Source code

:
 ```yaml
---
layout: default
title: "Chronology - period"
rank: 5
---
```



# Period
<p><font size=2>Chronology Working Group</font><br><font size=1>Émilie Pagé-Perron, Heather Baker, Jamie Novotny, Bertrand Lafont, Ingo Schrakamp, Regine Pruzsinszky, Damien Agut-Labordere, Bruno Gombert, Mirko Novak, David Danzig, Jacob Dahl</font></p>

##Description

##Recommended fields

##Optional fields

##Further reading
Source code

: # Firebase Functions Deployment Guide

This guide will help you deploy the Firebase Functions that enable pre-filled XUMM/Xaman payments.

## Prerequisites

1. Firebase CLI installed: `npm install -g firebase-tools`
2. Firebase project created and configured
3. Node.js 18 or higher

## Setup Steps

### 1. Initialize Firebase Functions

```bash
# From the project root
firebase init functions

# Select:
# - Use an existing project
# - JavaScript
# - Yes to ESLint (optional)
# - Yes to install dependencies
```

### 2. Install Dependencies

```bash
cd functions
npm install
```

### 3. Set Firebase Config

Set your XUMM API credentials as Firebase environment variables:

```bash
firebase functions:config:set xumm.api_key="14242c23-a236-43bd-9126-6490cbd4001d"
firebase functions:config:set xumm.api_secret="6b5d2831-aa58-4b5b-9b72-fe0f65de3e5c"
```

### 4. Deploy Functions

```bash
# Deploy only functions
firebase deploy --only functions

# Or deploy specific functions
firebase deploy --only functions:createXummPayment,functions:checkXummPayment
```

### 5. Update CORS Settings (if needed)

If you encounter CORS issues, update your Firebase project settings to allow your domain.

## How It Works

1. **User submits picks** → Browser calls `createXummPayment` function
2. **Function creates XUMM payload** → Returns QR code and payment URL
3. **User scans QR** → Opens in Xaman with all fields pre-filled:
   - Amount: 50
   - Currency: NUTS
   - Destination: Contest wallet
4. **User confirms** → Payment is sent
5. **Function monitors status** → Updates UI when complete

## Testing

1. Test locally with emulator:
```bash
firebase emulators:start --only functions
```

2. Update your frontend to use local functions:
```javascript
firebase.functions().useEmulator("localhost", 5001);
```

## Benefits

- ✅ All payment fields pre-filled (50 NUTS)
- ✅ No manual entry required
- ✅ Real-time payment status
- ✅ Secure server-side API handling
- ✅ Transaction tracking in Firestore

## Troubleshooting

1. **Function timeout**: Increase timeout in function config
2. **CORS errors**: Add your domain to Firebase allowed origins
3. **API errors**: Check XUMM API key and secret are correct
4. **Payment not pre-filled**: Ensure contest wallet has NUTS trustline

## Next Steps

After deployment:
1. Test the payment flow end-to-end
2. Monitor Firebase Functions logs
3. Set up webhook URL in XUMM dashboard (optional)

==

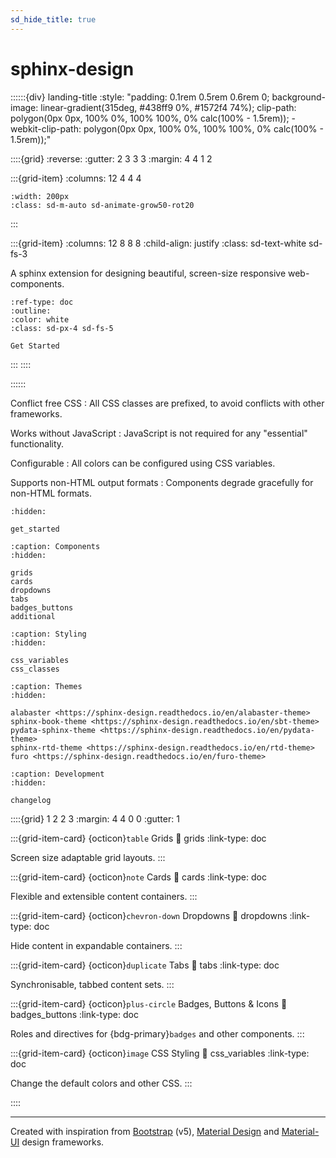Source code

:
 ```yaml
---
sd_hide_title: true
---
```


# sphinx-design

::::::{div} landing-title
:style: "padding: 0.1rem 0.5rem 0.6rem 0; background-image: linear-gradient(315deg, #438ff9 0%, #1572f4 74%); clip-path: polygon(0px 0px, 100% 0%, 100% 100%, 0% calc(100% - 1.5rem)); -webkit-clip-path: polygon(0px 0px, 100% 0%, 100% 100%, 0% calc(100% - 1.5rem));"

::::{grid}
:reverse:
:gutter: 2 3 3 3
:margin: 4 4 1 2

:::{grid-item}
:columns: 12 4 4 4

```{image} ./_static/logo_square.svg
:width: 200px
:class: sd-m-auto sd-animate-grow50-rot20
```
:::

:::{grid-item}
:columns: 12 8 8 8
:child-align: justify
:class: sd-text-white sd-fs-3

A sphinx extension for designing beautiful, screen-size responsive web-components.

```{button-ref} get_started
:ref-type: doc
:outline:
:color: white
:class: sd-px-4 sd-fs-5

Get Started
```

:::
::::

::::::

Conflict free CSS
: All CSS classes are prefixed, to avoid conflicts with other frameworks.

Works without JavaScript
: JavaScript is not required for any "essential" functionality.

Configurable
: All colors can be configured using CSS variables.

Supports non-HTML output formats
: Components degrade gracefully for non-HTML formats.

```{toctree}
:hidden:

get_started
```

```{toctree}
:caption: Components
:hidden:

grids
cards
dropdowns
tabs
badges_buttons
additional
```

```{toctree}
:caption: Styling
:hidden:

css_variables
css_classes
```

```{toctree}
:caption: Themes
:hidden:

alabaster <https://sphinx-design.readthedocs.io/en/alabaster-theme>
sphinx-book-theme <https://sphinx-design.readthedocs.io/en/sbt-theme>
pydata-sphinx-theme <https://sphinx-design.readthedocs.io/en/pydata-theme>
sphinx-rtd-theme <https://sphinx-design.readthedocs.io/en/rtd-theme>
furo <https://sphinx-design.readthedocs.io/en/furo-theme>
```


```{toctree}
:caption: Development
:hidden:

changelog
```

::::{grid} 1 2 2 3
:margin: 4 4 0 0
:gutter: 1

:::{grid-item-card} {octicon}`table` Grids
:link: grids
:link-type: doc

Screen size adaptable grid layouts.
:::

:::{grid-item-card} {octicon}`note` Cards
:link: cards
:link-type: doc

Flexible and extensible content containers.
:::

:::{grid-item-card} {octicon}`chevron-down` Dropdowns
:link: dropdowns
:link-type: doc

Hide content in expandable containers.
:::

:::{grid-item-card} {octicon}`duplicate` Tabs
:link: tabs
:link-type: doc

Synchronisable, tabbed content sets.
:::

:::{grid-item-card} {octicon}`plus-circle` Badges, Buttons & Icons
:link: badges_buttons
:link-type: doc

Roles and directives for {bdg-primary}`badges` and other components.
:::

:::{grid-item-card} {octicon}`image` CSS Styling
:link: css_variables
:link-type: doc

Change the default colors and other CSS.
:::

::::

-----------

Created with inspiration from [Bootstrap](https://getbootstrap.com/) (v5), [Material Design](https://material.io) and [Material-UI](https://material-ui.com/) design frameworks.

## TASK TO CARRY OUT
Go through the records. Copy each line where "item" appears.

## ANSWER FOR THE TASK
:::{grid-item}
:::{grid-item}
:::{grid-item-card} {octicon}`table` Grids
:::{grid-item-card} {octicon}`note` Cards
:::{grid-item-card} {octicon}`chevron-down` Dropdowns
:::{grid-item-card} {octicon}`duplicate` Tabs
:::{grid-item-card} {octicon}`plus-circle` Badges, Buttons & Icons
:::{grid-item-card} {octicon}`image` CSS Styling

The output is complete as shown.